Paperspace vs local GPU training discrepancy

jjmlaw · February 25, 2021, 9:00pm

Hi All,

Running the same dataset on paperspace and a local GPU (running paperspace docker image from github) yields dramatically different results. This has not always been the case, and only changed in the last two days. Incidentally, trainings like dogs and cats converge similarly on both instances.

The paperspace training converges nicely resulting in an error rate of 0.030362 and a validation loss of 0.077516.

Running the same training notebook on the local GPU results in the model diverging, and almost all validation set predictions in the same category.

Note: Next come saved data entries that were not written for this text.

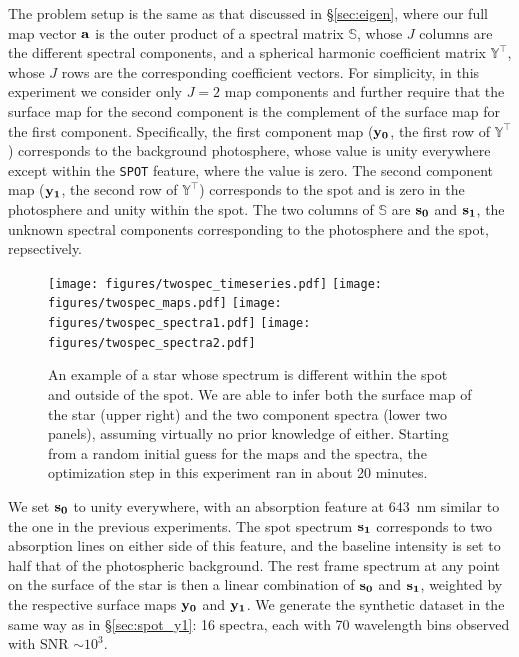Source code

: \documentclass[modern]{aastex631}
\def\timeInferTwoSpec{about 20 minutes\xspace}
\begin{document}
The problem setup is the same as that discussed in \S\ref{sec:eigen}, where our full map vector ${\mathbf{a}}$ is the outer product of a spectral matrix $\mathbb{S}$, whose $J$ columns are the different spectral components, and a spherical harmonic coefficient matrix $\mathbb{Y}^\top$, whose $J$ rows are the corresponding coefficient vectors. 
For simplicity, in this experiment we consider only $J = 2$ map components and further require that the surface map for the second component is the complement of the surface map for the first component.
Specifically, the first component map (${\mathbf{y_0}}$, the first row of $\mathbb{Y}^\top$) corresponds to the background photosphere, whose value is unity everywhere except within the \texttt{SPOT} feature, where the value is zero.
The second component map (${\mathbf{y_1}}$, the second row of $\mathbb{Y}^\top$) corresponds to the spot and is zero in the photosphere and unity within the spot.
The two columns of $\mathbb{S}$ are ${\mathbf{s_0}}$ and ${\mathbf{s_1}}$, the unknown spectral components corresponding to the photosphere and the spot, repsectively.
%
\begin{figure}[p!]
    \begin{centering}
        \texttt{[image: figures/twospec\_timeseries.pdf]}
        \texttt{[image: figures/twospec\_maps.pdf]}
        \texttt{[image: figures/twospec\_spectra1.pdf]}
        \texttt{[image: figures/twospec\_spectra2.pdf]}
        \caption{%
            An example of a star whose spectrum is different within the spot and outside of the spot.
            We are able to infer both the surface map of the star (upper right) and the two component spectra (lower two panels), assuming virtually no prior knowledge of either.
            Starting from a random initial guess for the maps and the spectra, the optimization step in this experiment ran in \timeInferTwoSpec.
        }
        \label{fig:twospec}
    \end{centering}
\end{figure}
%
We set ${\mathbf{s_0}}$ to unity everywhere, with an absorption feature at $643$~nm similar to the one in the previous experiments.
The spot spectrum ${\mathbf{s_1}}$ corresponds to two absorption lines on either side of this feature, and the baseline intensity is set to half that of the photospheric background.
%
The rest frame spectrum at any point on the surface of the star is then a linear combination of ${\mathbf{s_0}}$ and ${\mathbf{s_1}}$, weighted by the respective surface maps ${\mathbf{y_0}}$ and ${\mathbf{y_1}}$.
%
We generate the synthetic dataset in the same way as in \S\ref{sec:spot_y1}: 16 spectra, each with 70 wavelength bins observed with SNR $\sim 10^{3}$.
\end{document}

Note the different starting validation losses in the two cases as well.

Things I’ve tried so far:

Complete rebuild of docker image
Removing all data and notebook directories and restoring only the training data and .ipynb files.
Training resnet18 on both instances yields the same result
I would love to try training one fine tune on the paperspace instance, transfering network to local GPU and fine tuning one more epoch. I cannot figure out how to export the optimizer state and re-link the image data loader.
Looking at the mean and standard deviation on each instance shows that they are remarkably different. E.g., on the paperspace instance the mean and std of one batch (either valid or train) is about -1.08 and 0.69 while on my local GPU it is 0.20 and 0.14. Perhaps this explains the difference in initial loss after the first freeze epoch.

I am at a loss as to what to do next or where to look. Please let me know what you think I should try next.

AmorfEvo · March 3, 2021, 12:50pm

Hmm, on the 1. screenshot the learning is 1e-3, but on the 2nd screenshot it’s 2e-3.